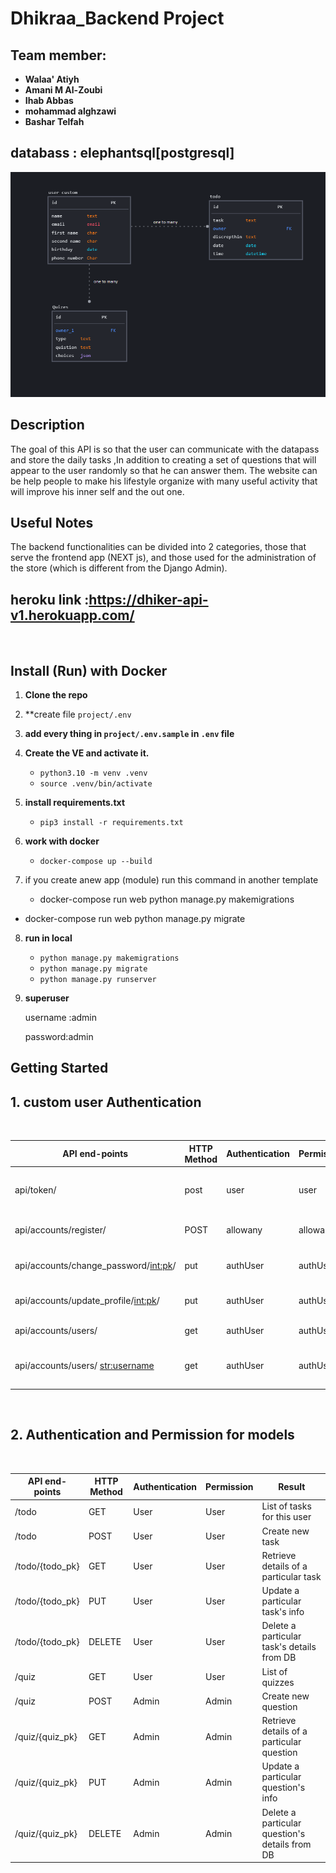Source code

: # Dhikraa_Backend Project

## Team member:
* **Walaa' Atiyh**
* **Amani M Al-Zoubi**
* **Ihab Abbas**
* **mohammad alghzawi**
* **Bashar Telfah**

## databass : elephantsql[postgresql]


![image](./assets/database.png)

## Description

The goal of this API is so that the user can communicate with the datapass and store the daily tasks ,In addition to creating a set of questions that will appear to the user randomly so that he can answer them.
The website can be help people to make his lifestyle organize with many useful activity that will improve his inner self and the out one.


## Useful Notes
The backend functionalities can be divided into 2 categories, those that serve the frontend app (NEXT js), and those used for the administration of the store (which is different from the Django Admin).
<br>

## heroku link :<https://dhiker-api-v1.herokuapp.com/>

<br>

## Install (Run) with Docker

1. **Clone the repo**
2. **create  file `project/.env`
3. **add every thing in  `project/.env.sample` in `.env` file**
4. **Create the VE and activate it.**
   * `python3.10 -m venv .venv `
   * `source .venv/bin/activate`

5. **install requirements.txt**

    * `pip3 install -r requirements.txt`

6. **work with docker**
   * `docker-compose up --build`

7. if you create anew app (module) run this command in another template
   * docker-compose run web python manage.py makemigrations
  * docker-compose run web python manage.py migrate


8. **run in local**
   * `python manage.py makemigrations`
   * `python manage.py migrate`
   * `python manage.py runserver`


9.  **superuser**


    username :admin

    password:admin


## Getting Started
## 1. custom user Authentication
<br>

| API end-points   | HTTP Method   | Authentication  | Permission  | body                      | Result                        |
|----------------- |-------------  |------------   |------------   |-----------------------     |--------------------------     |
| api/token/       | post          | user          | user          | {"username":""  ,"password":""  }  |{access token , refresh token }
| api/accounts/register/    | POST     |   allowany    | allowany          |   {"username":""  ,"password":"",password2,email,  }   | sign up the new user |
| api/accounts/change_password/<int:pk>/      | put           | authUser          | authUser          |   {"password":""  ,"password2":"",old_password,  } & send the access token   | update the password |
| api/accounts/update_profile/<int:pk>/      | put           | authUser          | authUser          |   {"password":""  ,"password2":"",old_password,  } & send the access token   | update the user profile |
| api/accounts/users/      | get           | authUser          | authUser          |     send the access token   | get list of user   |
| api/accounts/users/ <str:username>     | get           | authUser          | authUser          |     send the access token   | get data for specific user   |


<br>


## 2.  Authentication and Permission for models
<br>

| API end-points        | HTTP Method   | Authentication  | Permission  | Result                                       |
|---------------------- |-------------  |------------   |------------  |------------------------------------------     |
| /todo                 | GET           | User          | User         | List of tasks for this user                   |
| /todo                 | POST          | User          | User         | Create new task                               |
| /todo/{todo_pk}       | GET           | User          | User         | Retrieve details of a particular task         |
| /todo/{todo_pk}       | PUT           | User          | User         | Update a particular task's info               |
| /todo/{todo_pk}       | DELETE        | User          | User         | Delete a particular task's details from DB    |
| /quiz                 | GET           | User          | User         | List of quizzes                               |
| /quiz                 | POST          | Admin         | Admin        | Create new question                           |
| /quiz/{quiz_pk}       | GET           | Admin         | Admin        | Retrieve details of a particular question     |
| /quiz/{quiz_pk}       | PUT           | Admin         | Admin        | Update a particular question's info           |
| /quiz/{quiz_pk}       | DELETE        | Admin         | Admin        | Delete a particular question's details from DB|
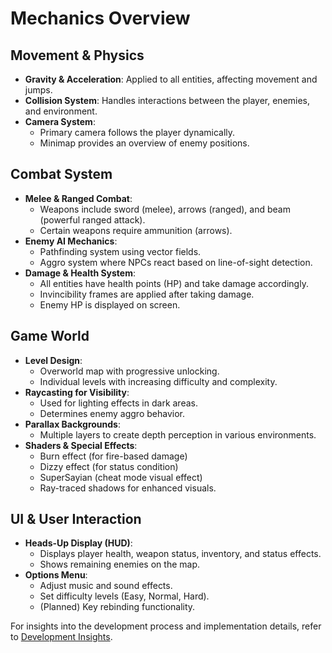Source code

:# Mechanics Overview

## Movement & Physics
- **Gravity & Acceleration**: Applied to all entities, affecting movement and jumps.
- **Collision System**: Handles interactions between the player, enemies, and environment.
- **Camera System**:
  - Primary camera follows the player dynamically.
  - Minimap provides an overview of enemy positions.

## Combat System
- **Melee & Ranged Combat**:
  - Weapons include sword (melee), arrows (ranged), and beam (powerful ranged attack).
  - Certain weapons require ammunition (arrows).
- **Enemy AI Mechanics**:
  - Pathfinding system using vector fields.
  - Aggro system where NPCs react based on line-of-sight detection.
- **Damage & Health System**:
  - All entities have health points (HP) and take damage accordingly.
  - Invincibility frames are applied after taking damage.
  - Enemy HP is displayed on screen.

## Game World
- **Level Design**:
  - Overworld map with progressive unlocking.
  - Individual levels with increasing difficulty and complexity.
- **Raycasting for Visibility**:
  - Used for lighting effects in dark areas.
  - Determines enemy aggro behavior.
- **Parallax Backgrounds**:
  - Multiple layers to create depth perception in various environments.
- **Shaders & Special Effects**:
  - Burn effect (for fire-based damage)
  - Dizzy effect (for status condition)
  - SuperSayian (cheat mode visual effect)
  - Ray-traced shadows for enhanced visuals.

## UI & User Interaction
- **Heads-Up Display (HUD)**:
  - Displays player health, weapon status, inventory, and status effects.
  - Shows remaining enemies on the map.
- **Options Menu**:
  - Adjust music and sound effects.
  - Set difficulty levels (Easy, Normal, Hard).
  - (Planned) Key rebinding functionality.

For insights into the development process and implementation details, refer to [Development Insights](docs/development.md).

====

» **WORK INSTRUCTION**
In the material above, locate the line containing "## Description" and the line containing "The goal of". Transcribe exactly those two lines and every line between them, and nothing more.

» **RESPONSE FOR THIS EXERCISE**
## Description

The goal of this API is so that the user can communicate with the datapass and store the daily tasks ,In addition to creating a set of questions that will appear to the user randomly so that he can answer them.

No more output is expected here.